Linda Misja has been teaching French and English for 37 years and has rejected union membership all that time because she does not believe in the political and social policies the union supports. Misja is Roman Catholic and took issue with the union’s support of abortion rights groups like Planned Parenthood.
“There is no way that any amount of my money could go against my beliefs. Plain and simple,” she told Watchdog.
In Pennsylvania, teachers who choose not to be a member of the local teachers union can opt out in one of two ways.
They can become a “fair share” member and pay a prorated membership for only representational services. Or in Misja’s case, they can apply for a religious waiver, in which dues are funneled through the union and donated to charities the teacher picks.
For the last three years, Misja has had more than $2,000 of her wages placed in an escrow account as she and the Pennsylvania State Education Association, an affiliate of the National Education Association, wrangle over where it will go.

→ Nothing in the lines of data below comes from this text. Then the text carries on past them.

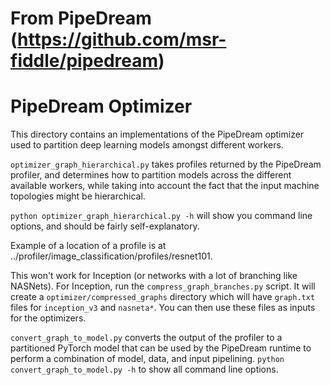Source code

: # From PipeDream (https://github.com/msr-fiddle/pipedream)
# PipeDream Optimizer

This directory contains an implementations of the PipeDream optimizer used to partition
deep learning models amongst different workers.

`optimizer_graph_hierarchical.py` takes profiles returned by the PipeDream profiler, and determines how to
partition models across the different available workers, while taking into account the fact
that the input machine topologies might be hierarchical.

`python optimizer_graph_hierarchical.py -h` will show you command line options, and should be fairly self-explanatory.

Example of a location of a profile is at ../profiler/image_classification/profiles/resnet101.

This won't work for Inception (or networks with a lot of branching like NASNets).
For Inception, run the `compress_graph_branches.py` script.
It will create a `optimizer/compressed_graphs` directory which will have `graph.txt` files for `inception_v3` and `nasneta*`.
You can then use these files as inputs for the optimizers.

`convert_graph_to_model.py` converts the output of the profiler to a partitioned PyTorch model
that can be used by the PipeDream runtime to perform a combination of model, data, and
input pipelining. `python convert_graph_to_model.py -h` to show all command line options.
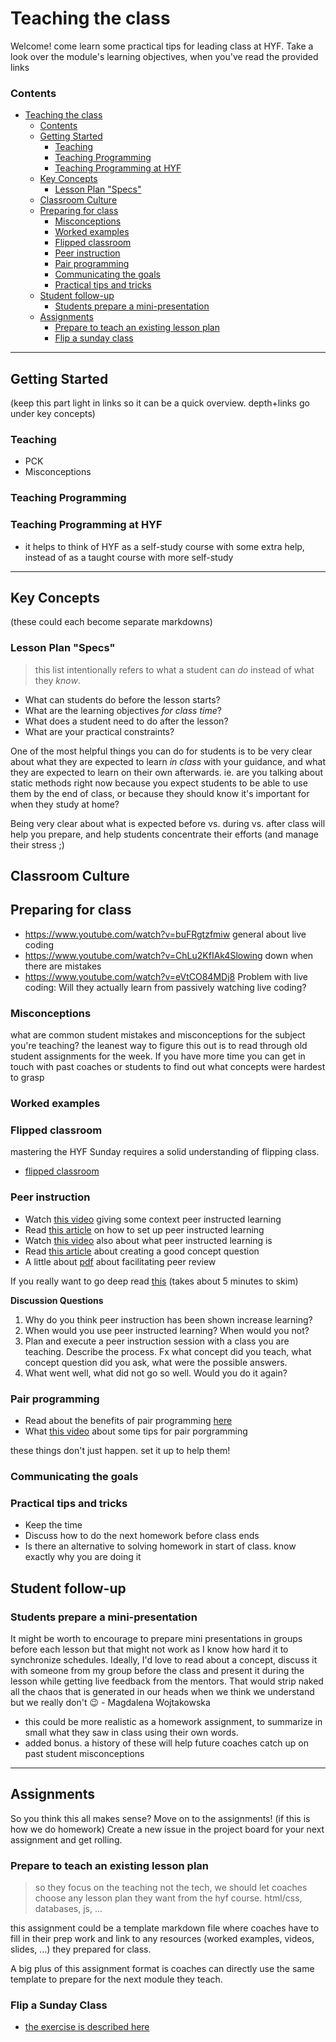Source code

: # Teaching the class

Welcome!  come learn some practical tips for leading class at HYF.  Take a look over the module's learning objectives, when you've read the provided links

### Contents

- [Teaching the class](#teaching-the-class)
    - [Contents](#contents)
  - [Getting Started](#getting-started)
    - [Teaching](#teaching)
    - [Teaching Programming](#teaching-programming)
    - [Teaching Programming at HYF](#teaching-programming-at-hyf)
  - [Key Concepts](#key-concepts)
    - [Lesson Plan "Specs"](#lesson-plan-specs)
  - [Classroom Culture](#classroom-culture)
  - [Preparing for class](#preparing-for-class)
    - [Misconceptions](#misconceptions)
    - [Worked examples](#worked-examples)
    - [Flipped classroom](#flipped-classroom)
    - [Peer instruction](#peer-instruction)
    - [Pair programming](#pair-programming)
    - [Communicating the goals](#communicating-the-goals)
    - [Practical tips and tricks](#practical-tips-and-tricks)
  - [Student follow-up](#student-follow-up)
    - [Students prepare a mini-presentation](#students-prepare-a-mini-presentation)
  - [Assignments](#assignments)
    - [Prepare to teach an existing lesson plan](#prepare-to-teach-an-existing-lesson-plan)
    - [Flip a sunday class](#flip-a-sunday-class)


---

## Getting Started

(keep this part light in links so it can be a quick overview.  depth+links go under key concepts)

### Teaching

- PCK
- Misconceptions

### Teaching Programming


### Teaching Programming at HYF


- it helps to think of HYF as a self-study course with some extra help, instead of as a taught course with more self-study


----

## Key Concepts

(these could each become separate markdowns)

### Lesson Plan "Specs"

> this list intentionally refers to what a student can _do_ instead of what they _know_.

- What can students do before the lesson starts?
- What are the learning objectives _for class time_?
- What does a student need to do after the lesson?
- What are your practical constraints?

One of the most helpful things you can do for students is to be very clear about what they are expected to learn _in class_ with your guidance, and what they are expected to learn on their own afterwards.   ie. are you talking about static methods right now because you expect students to be able to use them by the end of class, or because they should know it's important for when they study at home?

Being very clear about what is expected before vs. during vs. after class will help you prepare, and help students concentrate their efforts (and manage their stress ;)

## Classroom Culture


## Preparing for class

- https://www.youtube.com/watch?v=buFRgtzfmiw general about live coding
- https://www.youtube.com/watch?v=ChLu2KfIAk4Slowing down when there are mistakes
- https://www.youtube.com/watch?v=eVtCO84MDj8 Problem with live coding: Will they actually learn from passively watching live coding?

### Misconceptions

what are common student mistakes and misconceptions for the subject you're teaching?  the leanest way to figure this out is to read through old student assignments for the week.  If you have more time you can get in touch with past coaches or students to find out what concepts were hardest to grasp


### Worked examples


### Flipped classroom

mastering the HYF Sunday requires a solid understanding of flipping class.

- [flipped classroom](../topics/flipped-classrom.md)

<!--
#### Preparation
- Read these two articles about flipped classroom [1](https://elearning.dtu.dk/TEACH/Flipped-Classroom) and [2](https://www.panopto.com/blog/what-is-a-flipped-classroom/)
- Watch [this video](https://www.youtube.com/watch?v=g1MKpyVPilI) and [this video](https://www.youtube.com/watch?v=MI8XqRDB8v4) about what if sutdents dont watch the videos
-->
<!--
#### Exercise
- When do you think it makes sense to use flipped classroom? What are the pros and cons?
- Prepare flipped classroom for a specific topic. The preparation should include
  - Online lecture - could be uploaded to youtube
  - Class work. What should be done in the class? Discussion, exercise, homework? Up to you. Write a plan for what should be done in the class
-->
  

### Peer instruction

- Watch [this video](https://www.youtube.com/watch?v=Z9orbxoRofI7) giving some context peer instructed learning
- Read [this article](https://elearning.dtu.dk/TEACH/Peer-Instruction) on how to set up peer instructed learning
- Watch [this video](https://www.youtube.com/watch?v=fiD4YBr8F4o) also about what peer instructed learning is
- Read [this article](https://www.rit.edu/academicaffairs/tls/sites/rit.edu.academicaffairs.tls/files/docs/te-peerinstruct-concept.pdf) about creating a good concept question
- A little about [pdf](https://www.rit.edu/academicaffairs/tls/sites/rit.edu.academicaffairs.tls/files/docs/te-peerinstruct-facilitate.pdf) about facilitating peer review

If you really want to go deep read [this](https://www.lifescied.org/doi/10.1187/cbe.14-11-0198) (takes about 5 minutes to skim)

__Discussion Questions__

1. Why do you think peer instruction has been shown increase learning?
1. When would you use peer instructed learning? When would you not?
1. Plan and execute a peer instruction session with a class you are teaching. Describe the process. Fx what concept did you teach, what concept question did you ask, what were the possible answers.
1. What went well, what did not go so well. Would you do it again?


### Pair programming

- Read about the benefits of pair programming [here](https://meetedison.com/pair-programming-in-education/)
- What [this video]( https://youtu.be/TWj78n4ZuMY) about some tips for pair porgramming


these things don't just happen. set it up to help them!

### Communicating the goals


### Practical tips and tricks

- Keep the time
- Discuss how to do the next homework before class ends
- Is there an alternative to solving homework in start of class. know exactly why you are doing it

## Student follow-up


### Students prepare a mini-presentation

It might be worth to encourage to prepare mini presentations in groups before each lesson but that might not work as I know how hard it to synchronize schedules. Ideally, I'd love to read about a concept, discuss it with someone from my group before the class and present it during the lesson while getting live feedback from the mentors. That would strip naked all the chaos that is generated in our heads when we think we understand but we really don't :wink: - Magdalena Wojtakowska
- this could be more realistic as a homework assignment, to summarize in small what they saw in class using their own words.
- added bonus.  a history of these will help future coaches catch up on past student misconceptions

---

## Assignments

So you think this all makes sense?  Move on to the assignments! (if this is how we do homework)  Create a new issue in the project board for your next assignment and get rolling.

### Prepare to teach an existing lesson plan

> so they focus on the teaching not the tech, we should let coaches choose any lesson plan they want from the hyf course.  html/css, databases, js, ...

this assignment could be a template markdown file where coaches have to fill in their prep work and link to any resources (worked examples, videos, slides, ...) they prepared for class.

A big plus of this assignment format is coaches can directly use the same template to prepare for the next module they teach.

### Flip a Sunday Class

- [the exercise is described here](../exercises/flip-a-sunday-class.md)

Misja, who teaches at Apollo-Ridge High School, claims that her choices have been shot down by the union because they have been deemed too religious or too political.

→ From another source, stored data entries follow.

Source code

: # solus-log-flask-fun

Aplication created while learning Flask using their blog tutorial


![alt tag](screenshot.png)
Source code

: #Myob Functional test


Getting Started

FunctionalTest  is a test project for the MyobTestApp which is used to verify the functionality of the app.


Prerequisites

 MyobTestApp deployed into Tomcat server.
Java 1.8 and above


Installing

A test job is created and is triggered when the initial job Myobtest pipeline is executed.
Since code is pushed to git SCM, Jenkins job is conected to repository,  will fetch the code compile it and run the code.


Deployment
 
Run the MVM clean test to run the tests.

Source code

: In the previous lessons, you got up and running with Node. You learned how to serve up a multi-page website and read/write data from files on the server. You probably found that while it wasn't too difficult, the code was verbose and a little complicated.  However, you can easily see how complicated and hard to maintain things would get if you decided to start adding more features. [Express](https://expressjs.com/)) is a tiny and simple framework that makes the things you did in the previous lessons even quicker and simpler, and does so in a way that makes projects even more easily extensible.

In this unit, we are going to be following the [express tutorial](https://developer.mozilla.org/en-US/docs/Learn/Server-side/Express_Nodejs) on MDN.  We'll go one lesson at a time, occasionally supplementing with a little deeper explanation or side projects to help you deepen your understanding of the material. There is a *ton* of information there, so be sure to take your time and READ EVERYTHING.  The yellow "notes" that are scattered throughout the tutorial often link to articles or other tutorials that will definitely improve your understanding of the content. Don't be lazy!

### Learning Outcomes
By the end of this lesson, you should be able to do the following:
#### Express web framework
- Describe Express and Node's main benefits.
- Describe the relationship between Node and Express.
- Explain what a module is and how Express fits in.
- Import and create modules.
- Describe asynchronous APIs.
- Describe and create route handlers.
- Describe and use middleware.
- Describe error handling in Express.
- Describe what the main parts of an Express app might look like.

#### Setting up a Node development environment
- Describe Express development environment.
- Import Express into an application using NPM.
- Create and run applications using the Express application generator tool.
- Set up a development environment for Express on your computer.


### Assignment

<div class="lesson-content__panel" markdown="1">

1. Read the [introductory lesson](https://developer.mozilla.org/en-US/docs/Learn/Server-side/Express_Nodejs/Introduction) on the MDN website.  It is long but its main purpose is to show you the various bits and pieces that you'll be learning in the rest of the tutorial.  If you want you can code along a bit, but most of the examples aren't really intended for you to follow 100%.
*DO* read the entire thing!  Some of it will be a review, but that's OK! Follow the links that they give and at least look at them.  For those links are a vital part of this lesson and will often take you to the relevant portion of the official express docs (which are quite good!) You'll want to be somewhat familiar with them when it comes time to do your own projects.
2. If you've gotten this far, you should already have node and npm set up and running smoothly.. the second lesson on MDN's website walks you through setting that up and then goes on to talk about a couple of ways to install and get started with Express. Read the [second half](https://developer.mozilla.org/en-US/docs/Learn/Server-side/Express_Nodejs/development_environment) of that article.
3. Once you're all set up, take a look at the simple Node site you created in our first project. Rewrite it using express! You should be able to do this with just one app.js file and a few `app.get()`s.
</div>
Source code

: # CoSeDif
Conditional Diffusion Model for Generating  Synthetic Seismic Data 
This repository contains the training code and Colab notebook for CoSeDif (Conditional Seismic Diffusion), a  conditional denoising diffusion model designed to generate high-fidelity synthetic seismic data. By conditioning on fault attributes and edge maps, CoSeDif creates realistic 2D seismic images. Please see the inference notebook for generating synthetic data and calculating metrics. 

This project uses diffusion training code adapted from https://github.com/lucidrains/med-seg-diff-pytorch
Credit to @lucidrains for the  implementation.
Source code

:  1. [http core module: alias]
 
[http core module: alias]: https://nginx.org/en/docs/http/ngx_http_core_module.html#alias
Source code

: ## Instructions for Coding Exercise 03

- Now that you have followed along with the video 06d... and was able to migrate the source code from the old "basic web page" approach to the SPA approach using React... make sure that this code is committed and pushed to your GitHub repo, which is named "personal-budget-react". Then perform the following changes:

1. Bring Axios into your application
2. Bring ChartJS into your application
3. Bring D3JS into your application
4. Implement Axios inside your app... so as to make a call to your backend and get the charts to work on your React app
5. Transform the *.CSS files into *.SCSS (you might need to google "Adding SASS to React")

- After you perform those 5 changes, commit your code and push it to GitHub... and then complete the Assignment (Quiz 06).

Last week Misja filed a federal lawsuit against the PSEA in an effort to legally establish the union cannot maintain an arbitrary practice of restricting religious objectors’ choice of a charity. She is also seeking injunctive relief to enforce the Court’s ruling.
She initially requested that her money to go to a Pittsburgh pro-life group called People Concerned for the Unborn Child, which is opposed to artificial contraception, in-vitro fertilization and birth control.

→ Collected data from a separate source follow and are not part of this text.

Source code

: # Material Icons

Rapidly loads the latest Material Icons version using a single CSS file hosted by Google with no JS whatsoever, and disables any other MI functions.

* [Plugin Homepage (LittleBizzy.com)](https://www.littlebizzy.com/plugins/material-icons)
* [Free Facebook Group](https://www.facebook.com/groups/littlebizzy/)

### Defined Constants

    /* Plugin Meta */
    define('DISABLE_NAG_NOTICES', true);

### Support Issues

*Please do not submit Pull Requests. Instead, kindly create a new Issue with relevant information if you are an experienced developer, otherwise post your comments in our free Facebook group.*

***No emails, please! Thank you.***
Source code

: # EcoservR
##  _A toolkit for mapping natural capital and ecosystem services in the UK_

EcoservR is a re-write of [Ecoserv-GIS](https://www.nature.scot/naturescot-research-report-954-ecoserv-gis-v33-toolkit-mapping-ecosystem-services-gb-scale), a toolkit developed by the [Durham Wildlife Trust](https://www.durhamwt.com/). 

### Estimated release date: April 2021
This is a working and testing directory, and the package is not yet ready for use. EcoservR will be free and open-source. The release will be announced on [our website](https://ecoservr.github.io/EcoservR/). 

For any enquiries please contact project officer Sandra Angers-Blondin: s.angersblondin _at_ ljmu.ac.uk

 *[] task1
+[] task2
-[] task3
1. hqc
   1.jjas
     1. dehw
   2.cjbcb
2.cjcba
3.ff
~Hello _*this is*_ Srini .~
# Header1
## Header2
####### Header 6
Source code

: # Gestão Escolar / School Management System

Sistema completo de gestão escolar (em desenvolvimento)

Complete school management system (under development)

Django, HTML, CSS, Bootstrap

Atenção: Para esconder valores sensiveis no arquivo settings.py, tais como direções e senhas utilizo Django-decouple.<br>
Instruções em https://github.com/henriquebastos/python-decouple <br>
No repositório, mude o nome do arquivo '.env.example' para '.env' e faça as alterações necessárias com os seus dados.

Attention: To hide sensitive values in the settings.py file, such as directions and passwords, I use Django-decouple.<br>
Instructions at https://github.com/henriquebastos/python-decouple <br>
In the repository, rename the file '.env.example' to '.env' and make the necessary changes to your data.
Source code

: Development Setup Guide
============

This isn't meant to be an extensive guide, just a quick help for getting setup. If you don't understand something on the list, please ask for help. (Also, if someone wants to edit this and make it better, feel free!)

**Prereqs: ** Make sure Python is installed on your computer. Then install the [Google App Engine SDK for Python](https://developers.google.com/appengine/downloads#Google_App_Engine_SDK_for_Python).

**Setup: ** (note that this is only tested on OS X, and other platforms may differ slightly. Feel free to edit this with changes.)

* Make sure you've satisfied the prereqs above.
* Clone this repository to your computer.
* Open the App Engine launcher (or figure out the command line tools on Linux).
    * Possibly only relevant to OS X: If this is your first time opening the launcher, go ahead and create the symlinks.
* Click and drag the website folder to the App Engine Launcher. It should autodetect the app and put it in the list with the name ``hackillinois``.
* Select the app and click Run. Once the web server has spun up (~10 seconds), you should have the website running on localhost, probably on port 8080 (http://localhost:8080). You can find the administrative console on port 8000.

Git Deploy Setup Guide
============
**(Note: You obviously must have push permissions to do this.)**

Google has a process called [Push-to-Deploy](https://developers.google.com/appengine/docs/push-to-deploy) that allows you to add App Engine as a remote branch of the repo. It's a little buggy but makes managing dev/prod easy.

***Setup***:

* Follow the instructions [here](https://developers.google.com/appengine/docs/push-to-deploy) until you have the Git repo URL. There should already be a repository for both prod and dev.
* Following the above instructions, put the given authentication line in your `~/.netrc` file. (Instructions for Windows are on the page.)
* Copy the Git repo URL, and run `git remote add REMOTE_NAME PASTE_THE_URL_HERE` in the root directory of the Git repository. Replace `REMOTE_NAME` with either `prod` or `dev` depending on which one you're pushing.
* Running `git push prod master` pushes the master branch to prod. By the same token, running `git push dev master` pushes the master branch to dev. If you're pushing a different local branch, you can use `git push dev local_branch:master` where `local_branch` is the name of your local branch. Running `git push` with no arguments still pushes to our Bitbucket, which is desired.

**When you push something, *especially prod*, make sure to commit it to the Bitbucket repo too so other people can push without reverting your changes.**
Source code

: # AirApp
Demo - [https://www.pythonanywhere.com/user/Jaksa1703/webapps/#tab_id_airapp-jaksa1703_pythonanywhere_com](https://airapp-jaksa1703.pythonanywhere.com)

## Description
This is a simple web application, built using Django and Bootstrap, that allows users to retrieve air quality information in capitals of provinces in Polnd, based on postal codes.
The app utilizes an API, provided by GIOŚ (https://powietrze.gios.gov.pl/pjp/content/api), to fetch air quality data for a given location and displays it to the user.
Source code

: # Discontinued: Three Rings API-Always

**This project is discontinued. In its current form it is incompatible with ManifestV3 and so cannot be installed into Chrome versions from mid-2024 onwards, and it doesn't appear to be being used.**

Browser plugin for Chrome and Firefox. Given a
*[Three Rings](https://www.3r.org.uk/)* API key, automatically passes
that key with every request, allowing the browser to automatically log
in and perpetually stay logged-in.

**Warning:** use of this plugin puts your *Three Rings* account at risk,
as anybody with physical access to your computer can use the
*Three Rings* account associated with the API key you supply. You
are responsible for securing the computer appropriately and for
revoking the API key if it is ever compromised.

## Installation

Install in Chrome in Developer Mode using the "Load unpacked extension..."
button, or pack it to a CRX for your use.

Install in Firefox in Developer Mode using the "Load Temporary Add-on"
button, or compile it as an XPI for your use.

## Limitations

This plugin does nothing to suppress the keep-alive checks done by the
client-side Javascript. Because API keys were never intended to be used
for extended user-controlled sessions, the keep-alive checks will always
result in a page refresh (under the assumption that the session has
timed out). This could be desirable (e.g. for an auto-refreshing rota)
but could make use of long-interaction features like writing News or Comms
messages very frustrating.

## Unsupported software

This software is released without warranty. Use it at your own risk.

“The union wrote me a letter and said I cannot put my money there,” Misja said. “They said it furthers my religious beliefs. I don’t know how. I’ve read their website and I don’t see that it is religious. It is a moral group, yes, but it doesn’t mention religion anywhere. It just helps young girls.”
The union suggested its own list of approved charities, which Misja has rejected because she does not believe in their missions and does not want to support them.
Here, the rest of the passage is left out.